題意：每個位置有a[i][j]個乳酪，老鼠從（0，0）位置開始，要求吃的乳酪一次比一次多，老鼠一次最多能走k步，且不走回頭路，問吃到乳酪最多為多少

【思路】跟滑雪很像，重要如何處理k步，見程式碼

FatMouse has stored some cheese in a city. The city can be considered as a square grid of dimension n: each grid location is labelled (p,q) where 0 <= p < n and 0 <= q < n. At each grid location Fatmouse has hid between 0 and 100 blocks of cheese in a hole. Now he's going to enjoy his favorite food.  FatMouse begins by standing at location (0,0). He eats up the cheese where he stands and then runs either horizontally or vertically to another location. The problem is that there is a super Cat named Top Killer sitting near his hole, so each time he can run at most k locations to get into the hole before being caught by Top Killer.

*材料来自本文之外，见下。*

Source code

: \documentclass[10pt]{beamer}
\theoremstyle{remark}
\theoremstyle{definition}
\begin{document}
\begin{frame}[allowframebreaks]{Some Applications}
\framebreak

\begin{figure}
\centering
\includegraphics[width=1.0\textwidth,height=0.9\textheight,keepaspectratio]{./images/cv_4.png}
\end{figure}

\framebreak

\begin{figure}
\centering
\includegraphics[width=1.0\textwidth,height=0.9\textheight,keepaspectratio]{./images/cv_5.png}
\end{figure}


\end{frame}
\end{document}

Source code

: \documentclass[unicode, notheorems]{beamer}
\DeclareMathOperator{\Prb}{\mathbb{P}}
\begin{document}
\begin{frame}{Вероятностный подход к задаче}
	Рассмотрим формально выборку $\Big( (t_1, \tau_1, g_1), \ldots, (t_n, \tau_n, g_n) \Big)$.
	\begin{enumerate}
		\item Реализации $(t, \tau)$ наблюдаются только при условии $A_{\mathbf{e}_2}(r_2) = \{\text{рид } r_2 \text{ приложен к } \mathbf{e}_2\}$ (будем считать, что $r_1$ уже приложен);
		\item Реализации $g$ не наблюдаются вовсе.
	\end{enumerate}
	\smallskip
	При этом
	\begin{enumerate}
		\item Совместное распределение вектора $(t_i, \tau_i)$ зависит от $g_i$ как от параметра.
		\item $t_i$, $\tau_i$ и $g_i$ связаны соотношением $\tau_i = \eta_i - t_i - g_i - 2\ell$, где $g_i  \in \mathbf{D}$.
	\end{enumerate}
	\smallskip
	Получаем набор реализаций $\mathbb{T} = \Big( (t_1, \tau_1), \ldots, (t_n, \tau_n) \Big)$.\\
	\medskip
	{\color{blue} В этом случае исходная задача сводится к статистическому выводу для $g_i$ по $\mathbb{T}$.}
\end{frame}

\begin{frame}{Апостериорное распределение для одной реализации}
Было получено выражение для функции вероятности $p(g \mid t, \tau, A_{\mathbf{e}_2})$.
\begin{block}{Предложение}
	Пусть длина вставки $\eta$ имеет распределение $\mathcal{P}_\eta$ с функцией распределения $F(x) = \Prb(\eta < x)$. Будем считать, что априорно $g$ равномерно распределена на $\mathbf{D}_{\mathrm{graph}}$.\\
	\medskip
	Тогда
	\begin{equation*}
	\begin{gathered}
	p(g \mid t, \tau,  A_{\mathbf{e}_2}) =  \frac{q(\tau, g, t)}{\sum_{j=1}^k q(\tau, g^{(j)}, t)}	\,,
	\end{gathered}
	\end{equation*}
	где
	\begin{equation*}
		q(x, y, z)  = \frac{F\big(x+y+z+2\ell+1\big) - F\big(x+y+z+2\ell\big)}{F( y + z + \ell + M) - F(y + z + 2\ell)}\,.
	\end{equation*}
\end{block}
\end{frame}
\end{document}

What is worse -- after eating up the cheese at one location, FatMouse gets fatter. So in order to gain enough energy for his next run, he has to run to a location which have more blocks of cheese than those that were at the current hole.  Given n, k, and the number of blocks of cheese at each grid location, compute the maximum amount of cheese FatMouse can eat before being unable to move. 

Input

There are several test cases. Each test case consists of  a line containing two integers between 1 and 100: n and k  n lines, each with n numbers: the first line contains the number of blocks of cheese at locations (0,0) (0,1) ... (0,n-1); the next line contains the number of blocks of cheese at locations (1,0), (1,1), ... (1,n-1), and so on.  The input ends with a pair of -1's. 

Output

For each test case output in a line the single integer giving the number of blocks of cheese collected. 

Sample Input

3 1
1 2 5
10 11 6
12 12 7
-1 -1

Sample Output

37

#include<stdio.h>
#include<algorithm>
#include<string.h>
using namespace std;
int n,k,dir[4][2]={1,0,-1,0,0,1,0,-1},dp[108][108],s[108][108];
int dfs(int x,int y){
	if(dp[x][y]>0) return dp[x][y];
	int p=0;
	for(int i=0;i<4;++i){
		for(int j=1;j<=k;++j){//k處理，思考
			int dx=x+dir[i][0]*j;
			int dy=y+dir[i][1]*j;
			if(dx>=0&&dx<n&&dy>=0&&dy<n&&s[dx][dy]>s[x][y]){
				p=max(p,dfs(dx,dy)+s[dx][dy]);//該位置取最大值
			}
		}
	}
	return dp[x][y]=p;
}
int main(){
	while(scanf("%d%d",&n,&k)&&(n!=-1&&k!=-1)){
		memset(dp,0,sizeof(dp));
		for(int i=0;i<n;++i)
		for(int j=0;j<n;++j)
		scanf("%d",&s[i][j]);
		printf("%d\n",dfs(0,0)+s[0][0]);//別忘初始位置
	}
}